Records drawn from a dataset –
____

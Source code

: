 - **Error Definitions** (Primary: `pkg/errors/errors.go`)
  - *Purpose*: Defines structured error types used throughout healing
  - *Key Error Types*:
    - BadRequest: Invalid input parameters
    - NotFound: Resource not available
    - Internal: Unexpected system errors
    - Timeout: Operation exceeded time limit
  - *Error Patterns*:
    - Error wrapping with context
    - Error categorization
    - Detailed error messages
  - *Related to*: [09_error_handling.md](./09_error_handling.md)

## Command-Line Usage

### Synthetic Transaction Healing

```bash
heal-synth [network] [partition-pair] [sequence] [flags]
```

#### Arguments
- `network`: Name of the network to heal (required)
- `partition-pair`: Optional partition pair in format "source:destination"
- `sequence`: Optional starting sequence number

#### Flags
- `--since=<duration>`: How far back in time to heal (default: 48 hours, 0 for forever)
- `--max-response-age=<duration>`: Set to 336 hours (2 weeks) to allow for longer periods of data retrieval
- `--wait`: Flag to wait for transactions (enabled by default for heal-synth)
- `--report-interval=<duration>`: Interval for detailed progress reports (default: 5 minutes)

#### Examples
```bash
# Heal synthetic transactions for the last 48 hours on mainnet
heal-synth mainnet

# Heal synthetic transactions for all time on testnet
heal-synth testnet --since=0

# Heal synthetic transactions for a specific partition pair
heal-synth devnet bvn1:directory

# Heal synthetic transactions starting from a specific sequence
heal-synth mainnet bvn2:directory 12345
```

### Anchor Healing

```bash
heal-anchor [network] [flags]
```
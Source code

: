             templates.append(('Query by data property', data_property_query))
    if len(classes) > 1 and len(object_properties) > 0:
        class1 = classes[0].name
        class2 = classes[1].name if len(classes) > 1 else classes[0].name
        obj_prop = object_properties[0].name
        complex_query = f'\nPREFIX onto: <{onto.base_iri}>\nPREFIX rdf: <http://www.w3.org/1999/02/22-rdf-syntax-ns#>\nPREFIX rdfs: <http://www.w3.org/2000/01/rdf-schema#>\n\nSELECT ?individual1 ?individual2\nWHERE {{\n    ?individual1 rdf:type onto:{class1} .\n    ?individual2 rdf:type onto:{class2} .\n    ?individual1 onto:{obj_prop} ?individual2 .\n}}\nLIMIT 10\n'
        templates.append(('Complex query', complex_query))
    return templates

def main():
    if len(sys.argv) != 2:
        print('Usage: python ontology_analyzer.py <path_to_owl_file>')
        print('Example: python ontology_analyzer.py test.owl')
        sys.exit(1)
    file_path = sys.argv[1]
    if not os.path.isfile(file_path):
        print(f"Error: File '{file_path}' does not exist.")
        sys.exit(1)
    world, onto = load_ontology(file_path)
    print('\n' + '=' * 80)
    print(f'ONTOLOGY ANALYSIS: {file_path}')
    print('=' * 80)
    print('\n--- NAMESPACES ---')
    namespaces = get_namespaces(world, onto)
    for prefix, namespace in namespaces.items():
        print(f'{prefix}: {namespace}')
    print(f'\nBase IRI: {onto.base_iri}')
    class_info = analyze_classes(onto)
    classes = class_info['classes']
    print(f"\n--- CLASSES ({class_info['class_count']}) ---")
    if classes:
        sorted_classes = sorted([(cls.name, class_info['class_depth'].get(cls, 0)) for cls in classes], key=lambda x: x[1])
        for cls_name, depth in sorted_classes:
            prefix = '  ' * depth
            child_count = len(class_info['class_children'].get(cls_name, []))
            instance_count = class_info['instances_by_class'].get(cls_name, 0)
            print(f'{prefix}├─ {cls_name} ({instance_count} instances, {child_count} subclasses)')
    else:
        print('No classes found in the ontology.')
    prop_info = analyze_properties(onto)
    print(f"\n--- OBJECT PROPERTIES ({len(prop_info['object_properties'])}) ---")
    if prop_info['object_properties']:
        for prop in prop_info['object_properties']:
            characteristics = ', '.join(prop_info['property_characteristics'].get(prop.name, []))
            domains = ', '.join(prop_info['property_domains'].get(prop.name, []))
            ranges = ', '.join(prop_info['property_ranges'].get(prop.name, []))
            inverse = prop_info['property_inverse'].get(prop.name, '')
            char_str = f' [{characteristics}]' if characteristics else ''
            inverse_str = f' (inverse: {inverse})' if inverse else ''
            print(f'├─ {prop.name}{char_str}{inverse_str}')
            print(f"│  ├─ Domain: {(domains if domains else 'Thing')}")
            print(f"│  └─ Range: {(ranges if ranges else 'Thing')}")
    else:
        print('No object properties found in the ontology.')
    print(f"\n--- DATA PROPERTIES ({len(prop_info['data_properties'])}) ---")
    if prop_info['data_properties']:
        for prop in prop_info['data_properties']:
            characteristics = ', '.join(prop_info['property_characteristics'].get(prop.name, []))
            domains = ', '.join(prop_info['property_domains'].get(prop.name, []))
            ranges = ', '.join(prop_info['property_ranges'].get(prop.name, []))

____

Directions for this task – Tally the lines of the records that contain the word "mainnet" and state the total alone.

The answer – 3